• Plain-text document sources
↓↓↓

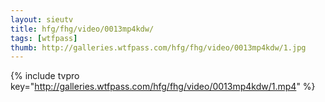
```yaml
--- 
layout: sieutv
title: hfg/fhg/video/0013mp4kdw/
tags: [wtfpass]
thumb: http://galleries.wtfpass.com/hfg/fhg/video/0013mp4kdw/1.jpg
---
```

{% include tvpro key="http://galleries.wtfpass.com/hfg/fhg/video/0013mp4kdw/1.mp4" %} 
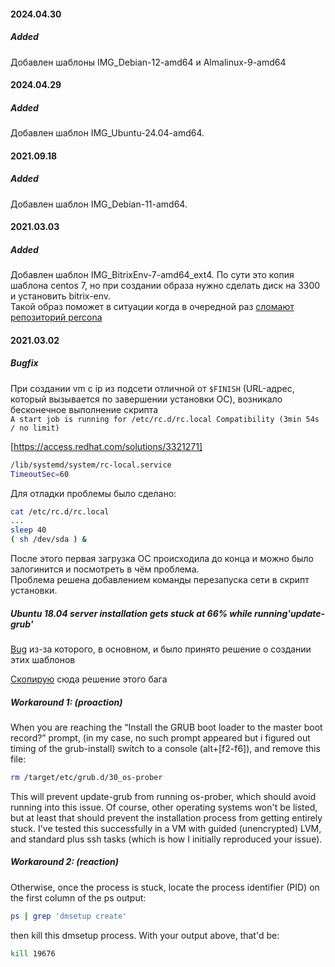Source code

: #### 2024.04.30  

##### Added  

Добавлен шаблоны IMG_Debian-12-amd64 и Almalinux-9-amd64

#### 2024.04.29  

##### Added  

Добавлен шаблон IMG_Ubuntu-24.04-amd64.  

#### 2021.09.18  

##### Added  

Добавлен шаблон IMG_Debian-11-amd64.  

#### 2021.03.03  

##### Added  

Добавлен шаблон IMG_BitrixEnv-7-amd64_ext4.
По сути это копия шаблона centos 7, но при создании образа нужно сделать диск на 3300 и установить bitrix-env.  
Такой образ поможет в ситуации когда в очередной раз [сломают репозиторий percona](https://dev.1c-bitrix.ru/support/forum/forum32/topic138158/)  

#### 2021.03.02  

##### Bugfix  

При создании vm с ip из подсети отличной от ```$FINISH``` (URL-адрес, который вызывается по завершении установки ОС), возникало бесконечное выполнение скрипта  
```A start job is running for /etc/rc.d/rc.local Compatibility (3min 54s / no limit)```

[https://access.redhat.com/solutions/3321271]  

```bash
/lib/systemd/system/rc-local.service  
TimeoutSec=60
```

Для отладки проблемы было сделано:

```bash
cat /etc/rc.d/rc.local
...
sleep 40
( sh /dev/sda ) &
```

После этого первая загрузка ОС происходила до конца и можно было залогинится и посмотреть в чём проблема.  
Проблема решена добавлением команды перезапуска сети в скрипт установки.  

##### Ubuntu 18.04 server installation gets stuck at 66% while running'update-grub'  

[Bug](https://bugs.debian.org/cgi-bin/bugreport.cgi?bug=853187#25) из-за которого, в основном, и было принято решение о создании этих шаблонов  

[Скопирую](https://unix.stackexchange.com/a/511300/370526) сюда решение этого бага  

##### Workaround 1: (proaction)  

When you are reaching the “Install the GRUB boot loader to the master boot record?” prompt, (in my case, no such prompt appeared but i figured out timing of the grub-install) switch to a console (alt+[f2-f6]), and remove this file:

```bash
rm /target/etc/grub.d/30_os-prober
```

This will prevent update-grub from running os-prober, which should avoid running into this issue. Of course, other operating systems won't be listed, but at least that should prevent the installation process from getting entirely stuck. I've tested this successfully in a VM with guided (unencrypted) LVM, and standard plus ssh tasks (which is how I initially reproduced your issue).

##### Workaround 2: (reaction)  

Otherwise, once the process is stuck, locate the process identifier (PID) on the first column of the ps output:

```bash
ps | grep 'dmsetup create'
```

then kill this dmsetup process. With your output above, that'd be:

```bash
kill 19676
```
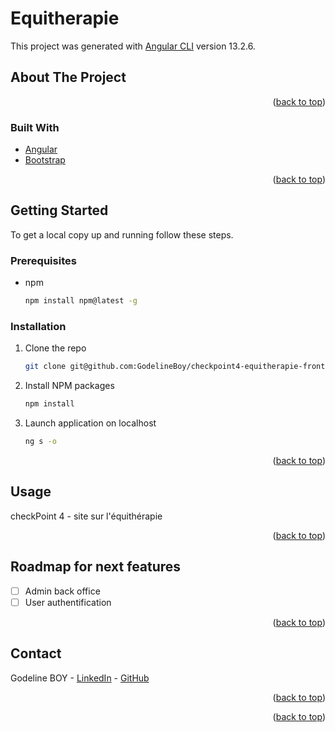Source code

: # Equitherapie

This project was generated with [Angular CLI](https://github.com/angular/angular-cli) version 13.2.6.

## About The Project


<p align="right">(<a href="#top">back to top</a>)</p>

### Built With

- [Angular](https://angular.io/)
- [Bootstrap](https://getbootstrap.com)

<p align="right">(<a href="#top">back to top</a>)</p>

<!-- GETTING STARTED -->

## Getting Started

To get a local copy up and running follow these steps.

### Prerequisites

- npm
  ```sh
  npm install npm@latest -g
  ```

### Installation

1. Clone the repo
   ```sh
   git clone git@github.com:GodelineBoy/checkpoint4-equitherapie-front.git
   ```
2. Install NPM packages
   ```sh
   npm install
   ```
3. Launch application on localhost

   ```sh
   ng s -o
   ```

<p align="right">(<a href="#top">back to top</a>)</p>

<!-- USAGE EXAMPLES -->

## Usage

checkPoint 4 - site sur l'équithérapie

<p align="right">(<a href="#top">back to top</a>)</p>

<!-- ROADMAP -->

## Roadmap for next features

- [ ] Admin back office
- [ ] User authentification

<p align="right">(<a href="#top">back to top</a>)</p>

<!-- CONTACT -->

## Contact

Godeline BOY - [LinkedIn](https://www.linkedin.com/in/godeline-boy-1a2a4145/) - [GitHub](https://github.com/GodelineBoy)<br>


<p align="right">(<a href="#top">back to top</a>)</p>


<p align="right">(<a href="#top">back to top</a>)</p>

<!-- MARKDOWN LINKS & IMAGES -->

[product-screenshot]: src/assets/homepageScreenshot.png
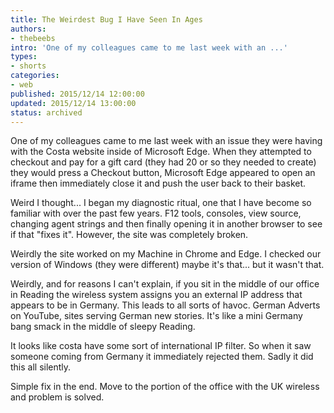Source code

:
 ```yaml
---
title: The Weirdest Bug I Have Seen In Ages
authors:
- thebeebs
intro: 'One of my colleagues came to me last week with an ...'
types:
- shorts
categories:
- web
published: 2015/12/14 12:00:00
updated: 2015/12/14 13:00:00
status: archived
---
```


One of my colleagues came to me last week with an issue they were having with the Costa website inside of Microsoft Edge. When they attempted to checkout and pay for a gift card (they had 20 or so they needed to create) they would press a Checkout button, Microsoft Edge appeared to open an iframe then immediately close it and push the user back to their basket.

Weird I thought... I began my diagnostic ritual, one that I have become so familiar with over the past few years. F12 tools, consoles, view source,  changing agent strings and then finally opening it in another browser to see if that "fixes it". However, the site was completely broken.

Weirdly the site worked on my Machine in Chrome and Edge. I checked our version of Windows (they were different) maybe it's that... but it wasn't that.

Weirdly, and for reasons I can't explain, if you sit in the middle of our office in Reading the wireless system assigns you an external IP address that appears to be in Germany. This leads to all sorts of havoc. German Adverts on YouTube, sites serving German new stories. It's like a mini Germany bang smack in the middle of sleepy Reading.

It looks like costa have some sort of international IP filter. So when it saw someone coming from Germany it immediately rejected them. Sadly it did this all silently.

Simple fix in the end. Move to the portion of the office with the UK wireless and problem is solved.

&nbsp;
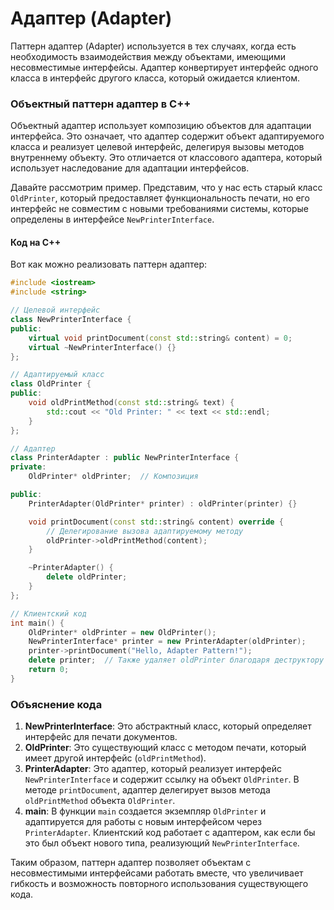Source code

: # Адаптер (Adapter)

Паттерн адаптер (Adapter) используется в тех случаях, когда есть необходимость взаимодействия между объектами, имеющими несовместимые интерфейсы. Адаптер конвертирует интерфейс одного класса в интерфейс другого класса, который ожидается клиентом.

### Объектный паттерн адаптер в C++

Объектный адаптер использует композицию объектов для адаптации интерфейса. Это означает, что адаптер содержит объект адаптируемого класса и реализует целевой интерфейс, делегируя вызовы методов внутреннему объекту. Это отличается от классового адаптера, который использует наследование для адаптации интерфейсов.

Давайте рассмотрим пример. Представим, что у нас есть старый класс `OldPrinter`, который предоставляет функциональность печати, но его интерфейс не совместим с новыми требованиями системы, которые определены в интерфейсе `NewPrinterInterface`.

#### Код на C++

Вот как можно реализовать паттерн адаптер:

```cpp
#include <iostream>
#include <string>

// Целевой интерфейс
class NewPrinterInterface {
public:
    virtual void printDocument(const std::string& content) = 0;
    virtual ~NewPrinterInterface() {}
};

// Адаптируемый класс
class OldPrinter {
public:
    void oldPrintMethod(const std::string& text) {
        std::cout << "Old Printer: " << text << std::endl;
    }
};

// Адаптер
class PrinterAdapter : public NewPrinterInterface {
private:
    OldPrinter* oldPrinter;  // Композиция

public:
    PrinterAdapter(OldPrinter* printer) : oldPrinter(printer) {}

    void printDocument(const std::string& content) override {
        // Делегирование вызова адаптируемому методу
        oldPrinter->oldPrintMethod(content);
    }

    ~PrinterAdapter() {
        delete oldPrinter;
    }
};

// Клиентский код
int main() {
    OldPrinter* oldPrinter = new OldPrinter();
    NewPrinterInterface* printer = new PrinterAdapter(oldPrinter);
    printer->printDocument("Hello, Adapter Pattern!");
    delete printer;  // Также удаляет oldPrinter благодаря деструктору адаптера
    return 0;
}
```

### Объяснение кода

1. **NewPrinterInterface**: Это абстрактный класс, который определяет интерфейс для печати документов.
2. **OldPrinter**: Это существующий класс с методом печати, который имеет другой интерфейс (`oldPrintMethod`).
3. **PrinterAdapter**: Это адаптер, который реализует интерфейс `NewPrinterInterface` и содержит ссылку на объект `OldPrinter`. В методе `printDocument`, адаптер делегирует вызов метода `oldPrintMethod` объекта `OldPrinter`.
4. **main**: В функции `main` создается экземпляр `OldPrinter` и адаптируется для работы с новым интерфейсом через `PrinterAdapter`. Клиентский код работает с адаптером, как если бы это был объект нового типа, реализующий `NewPrinterInterface`.

Таким образом, паттерн адаптер позволяет объектам с несовместимыми интерфейсами работать вместе, что увеличивает гибкость и возможность повторного использования существующего кода.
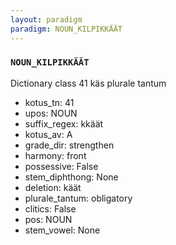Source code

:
 ```yaml
---
layout: paradigm
paradigm: NOUN_KILPIKKÄÄT
---
```

### ` NOUN_KILPIKKÄÄT `

Dictionary class 41 käs plurale tantum
* kotus_tn: 41
* upos: NOUN
* suffix_regex: kkäät
* kotus_av: A
* grade_dir: strengthen
* harmony: front
* possessive: False
* stem_diphthong: None
* deletion: käät
* plurale_tantum: obligatory
* clitics: False
* pos: NOUN
* stem_vowel: None
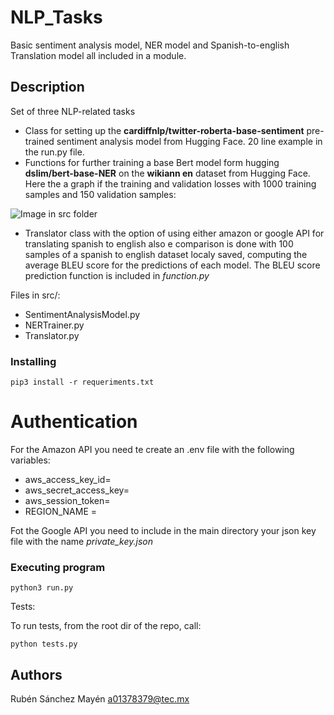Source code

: # NLP_Tasks

Basic sentiment analysis model, NER model and Spanish-to-english Translation model all included in a module.

## Description

Set of three NLP-related tasks
* Class for setting up the **cardiffnlp/twitter-roberta-base-sentiment** pre-trained sentiment analysis model from Hugging Face. 20 line example in the run.py file.
* Functions for further training a base Bert model form hugging **dslim/bert-base-NER**  on the **wikiann en** dataset from Hugging Face. Here the a graph if the training and validation losses with 1000 training samples and 150 validation samples:

![Image in src folder](https://github.com/pataata/NLP_Homework/blob/main/src/train_eval_loss.png?raw=true)

* Translator class with the option of using either amazon or google API for translating spanish to english also e comparison is done with 100 samples of a spanish to english dataset localy saved, computing the average BLEU score for the predictions of each model. The BLEU score prediction function is included in *function.py*

Files in src/: 
- SentimentAnalysisModel.py
- NERTrainer.py
- Translator.py

### Installing
```
pip3 install -r requeriments.txt
```

# Authentication

For the Amazon API you need te create an .env file with the following variables:
* aws_access_key_id=
* aws_secret_access_key=
* aws_session_token=
* REGION_NAME = 

Fot the Google API you need to include in the main directory your json key file with the name *private_key.json*

### Executing program
```
python3 run.py
```
Tests: 

To run tests, from the root dir of the repo, call: 
```
python tests.py
```

## Authors

Rubén Sánchez Mayén
a01378379@tec.mx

↑↑↑

• Brief
Filter the lines above, keeping each one that contains the string "Hugging".

• Solution for this exercise
* Class for setting up the **cardiffnlp/twitter-roberta-base-sentiment** pre-trained sentiment analysis model from Hugging Face. 20 line example in the run.py file.
* Functions for further training a base Bert model form hugging **dslim/bert-base-NER**  on the **wikiann en** dataset from Hugging Face. Here the a graph if the training and validation losses with 1000 training samples and 150 validation samples:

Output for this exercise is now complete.